● Work request
Every single entry that follows must be copied exactly.

##### Task input #####

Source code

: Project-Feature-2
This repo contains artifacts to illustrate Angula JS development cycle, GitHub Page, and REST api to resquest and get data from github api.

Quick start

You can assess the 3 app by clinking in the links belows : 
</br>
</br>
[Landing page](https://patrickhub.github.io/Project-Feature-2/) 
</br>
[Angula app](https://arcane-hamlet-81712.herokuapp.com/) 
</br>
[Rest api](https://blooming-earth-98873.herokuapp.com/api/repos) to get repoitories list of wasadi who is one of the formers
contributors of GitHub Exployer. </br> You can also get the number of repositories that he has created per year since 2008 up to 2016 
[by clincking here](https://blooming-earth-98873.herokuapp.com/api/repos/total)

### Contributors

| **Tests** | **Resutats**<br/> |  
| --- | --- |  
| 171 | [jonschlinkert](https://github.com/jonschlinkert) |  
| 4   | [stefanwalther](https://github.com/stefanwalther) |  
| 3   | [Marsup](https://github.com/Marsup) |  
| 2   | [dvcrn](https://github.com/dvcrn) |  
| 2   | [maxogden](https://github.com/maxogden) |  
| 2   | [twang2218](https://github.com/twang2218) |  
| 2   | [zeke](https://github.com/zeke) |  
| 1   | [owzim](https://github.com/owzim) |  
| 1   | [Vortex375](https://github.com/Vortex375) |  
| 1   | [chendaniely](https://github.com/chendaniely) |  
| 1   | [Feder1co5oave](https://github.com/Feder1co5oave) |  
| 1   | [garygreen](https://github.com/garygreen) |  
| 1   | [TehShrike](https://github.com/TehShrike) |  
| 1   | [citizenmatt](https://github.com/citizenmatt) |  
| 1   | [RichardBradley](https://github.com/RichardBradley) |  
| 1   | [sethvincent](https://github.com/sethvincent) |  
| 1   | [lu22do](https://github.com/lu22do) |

#####

● Your solution
Source code

: Project-Feature-2
This repo contains artifacts to illustrate Angula JS development cycle, GitHub Page, and REST api to resquest and get data from github api.

Quick start

You can assess the 3 app by clinking in the links belows : 
</br>
</br>
[Landing page](https://patrickhub.github.io/Project-Feature-2/) 
</br>
[Angula app](https://arcane-hamlet-81712.herokuapp.com/) 
</br>
[Rest api](https://blooming-earth-98873.herokuapp.com/api/repos) to get repoitories list of wasadi who is one of the formers
contributors of GitHub Exployer. </br> You can also get the number of repositories that he has created per year since 2008 up to 2016 
[by clincking here](https://blooming-earth-98873.herokuapp.com/api/repos/total)

### Contributors

| **Tests** | **Resutats**<br/> |  
| --- | --- |  
| 171 | [jonschlinkert](https://github.com/jonschlinkert) |  
| 4   | [stefanwalther](https://github.com/stefanwalther) |  
| 3   | [Marsup](https://github.com/Marsup) |  
| 2   | [dvcrn](https://github.com/dvcrn) |  
| 2   | [maxogden](https://github.com/maxogden) |  
| 2   | [twang2218](https://github.com/twang2218) |  
| 2   | [zeke](https://github.com/zeke) |  
| 1   | [owzim](https://github.com/owzim) |  
| 1   | [Vortex375](https://github.com/Vortex375) |  
| 1   | [chendaniely](https://github.com/chendaniely) |  
| 1   | [Feder1co5oave](https://github.com/Feder1co5oave) |  
| 1   | [garygreen](https://github.com/garygreen) |  
| 1   | [TehShrike](https://github.com/TehShrike) |  
| 1   | [citizenmatt](https://github.com/citizenmatt) |  
| 1   | [RichardBradley](https://github.com/RichardBradley) |  
| 1   | [sethvincent](https://github.com/sethvincent) |  
| 1   | [lu22do](https://github.com/lu22do) |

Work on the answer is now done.